===== INFORMATION PROVIDED

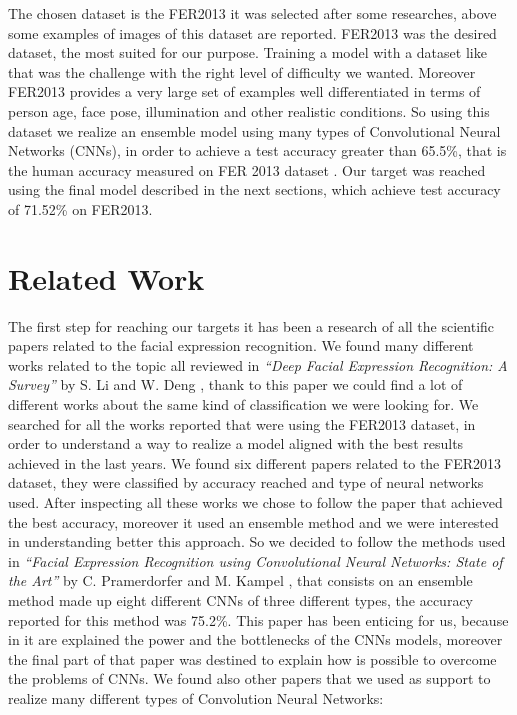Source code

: \documentclass[10pt,twocolumn,letterpaper]{article}
\begin{document}
The chosen dataset is the FER2013 it was selected after some researches, above some examples of images of this dataset are reported.
FER2013 was the desired dataset, the most suited for our purpose. Training a model with a dataset like that was the challenge
with the right level of difficulty we wanted.
Moreover FER2013 provides a very large set of examples well differentiated in terms of person age, face pose, illumination and other realistic conditions.
So using this dataset we realize an ensemble model using many types of Convolutional Neural Networks (CNNs), in order to achieve a test accuracy
greater than 65.5\%, that is the human accuracy measured on FER 2013 dataset \cite{3}. Our target was reached using the final model described in the next
sections, which achieve test accuracy of 71.52\% on FER2013.

\section{Related Work}
The first step for reaching our targets it has been a research of all the scientific papers related to the facial expression recognition.
We found many different works related to the topic all reviewed in \textit{``Deep Facial Expression Recognition: A Survey''} by S. Li and W. Deng \cite{paper}, thank to this paper
we could find a lot of different works about the same kind of classification we were looking for.
We searched for all the works reported that were using the FER2013 dataset, in order to understand a way to realize a model aligned with the best results achieved in the last years.
We found six different papers related to the FER2013 dataset, they were classified by accuracy reached and type of neural networks used.
After inspecting all these works we chose to follow the paper that achieved the best accuracy, moreover it used an ensemble method and we were interested in understanding better this approach.
So we decided to follow the methods used in \textit{``Facial Expression Recognition using
   Convolutional Neural Networks: State of the Art''} by C. Pramerdorfer and M. Kampel \cite{147}, that consists on an ensemble method made up eight different CNNs of three different types, the accuracy reported for this method was 75.2\%.
This paper has been enticing for us, because in it are explained the power and the bottlenecks of the CNNs
models, moreover the final part of that paper was destined to explain how is possible to overcome the problems of CNNs.
We found also other papers that we used as support to realize many different types of Convolution Neural Networks:
\end{document}
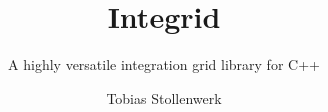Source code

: \documentclass[a4paper]{scrreprt}
\begin{document}
\title{Integrid}
\subtitle{A highly versatile integration grid library for C++}
\author{Tobias Stollenwerk}
\maketitle

\tableofcontents














\printindex
\end{document}
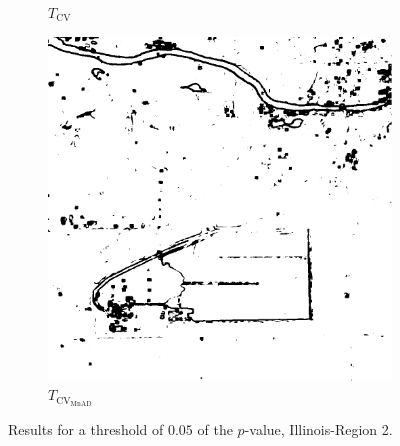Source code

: \documentclass[aspectratio=1610,10pt]{beamer}
\begin{document}
\begin{frame}
\begin{figure}[H]
\begin{subfigure}[b]{0.3\textwidth}
    \caption{$T_\text{CV}$}
    \label{fig:Illinois_crops_0.05-2}
  \end{subfigure}
  \hfill
  \begin{subfigure}[b]{0.3\textwidth}
    \centering
    \includegraphics[width=\textwidth]{../../Figures/PNG/mnad_005_Illinois_crops_1024}
     \caption{$T_{\text{CV}_{\text{MnAD}}}$}
    \label{fig:Illinois_crops_0.05-3}
  \end{subfigure}
  \caption{Results for a threshold of $0.05$ of the $p$-value, Illinois-Region 2. }
  \label{fig:Illinois_crops_0.05}
\end{figure}
\end{frame} 




\end{document}

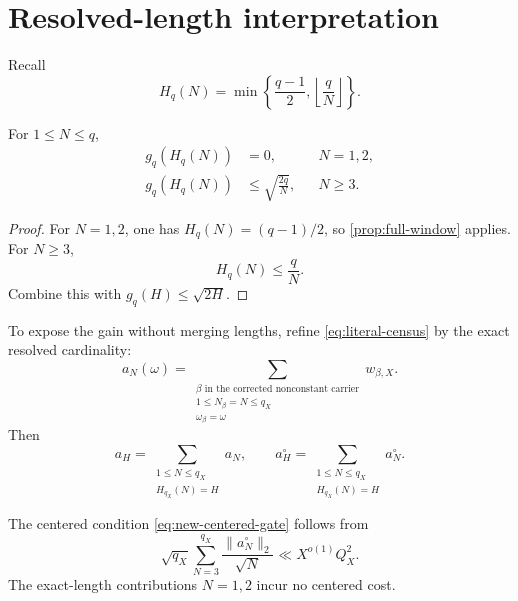 \section{Resolved-length interpretation}
\label{sec:length-weighted}

Recall
\[
 H_q(N)
 =
 \min\left\{\frac{q-1}{2},\left\lfloor\frac qN\right\rfloor\right\}.
\]

\begin{proposition}
\label{prop:length-gain}
For \(1\le N\le q\),
\begin{align}
 g_q(H_q(N))&=0,
 &&N=1,2,
\label{eq:length-endpoint}\\
 g_q(H_q(N))&\le\sqrt{\frac{2q}{N}},
 &&N\ge3.
\label{eq:length-gain}
\end{align}
\end{proposition}

\begin{proof}
For \(N=1,2\), one has
\(H_q(N)=(q-1)/2\), so
\cref{prop:full-window} applies.  For \(N\ge3\),
\[
 H_q(N)\le\frac qN.
\]
Combine this with \(g_q(H)\le\sqrt{2H}\).
\end{proof}

To expose the gain without merging lengths, refine
\eqref{eq:literal-census} by the exact resolved cardinality:
\begin{equation}
 a_N(\omega)
 =
 \sum_{\substack{\beta\text{ in the corrected nonconstant carrier}\\
                  1\le N_\beta=N\le q_X\\
                  \omega_\beta=\omega}}
 w_{\beta,X}.
\label{eq:exact-length-census}
\end{equation}
Then
\[
 a_H
 =
 \sum_{\substack{1\le N\le q_X\\
                  H_{q_X}(N)=H}}
 a_N,
\qquad
 a_H^\circ
 =
 \sum_{\substack{1\le N\le q_X\\
                  H_{q_X}(N)=H}}
 a_N^\circ.
\]

\begin{corollary}
\label{cor:length-gate}
The centered condition \eqref{eq:new-centered-gate} follows from
\begin{equation}
 \sqrt{q_X}
 \sum_{N=3}^{q_X}
 \frac{\|a_N^\circ\|_2}{\sqrt N}
 \ll X^{o(1)}Q_X^2.
\label{eq:length-weighted-gate}
\end{equation}
The exact-length contributions \(N=1,2\) incur no centered cost.
\end{corollary}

==========

_TASK TO CARRY OUT_
Within the data above, the lines from the one with "After inspecting all" to the one with "This paper has" must be repeated exactly; no other line belongs in the answer.

_RESULT BELOW_
After inspecting all these works we chose to follow the paper that achieved the best accuracy, moreover it used an ensemble method and we were interested in understanding better this approach.
So we decided to follow the methods used in \textit{``Facial Expression Recognition using
   Convolutional Neural Networks: State of the Art''} by C. Pramerdorfer and M. Kampel \cite{147}, that consists on an ensemble method made up eight different CNNs of three different types, the accuracy reported for this method was 75.2\%.
This paper has been enticing for us, because in it are explained the power and the bottlenecks of the CNNs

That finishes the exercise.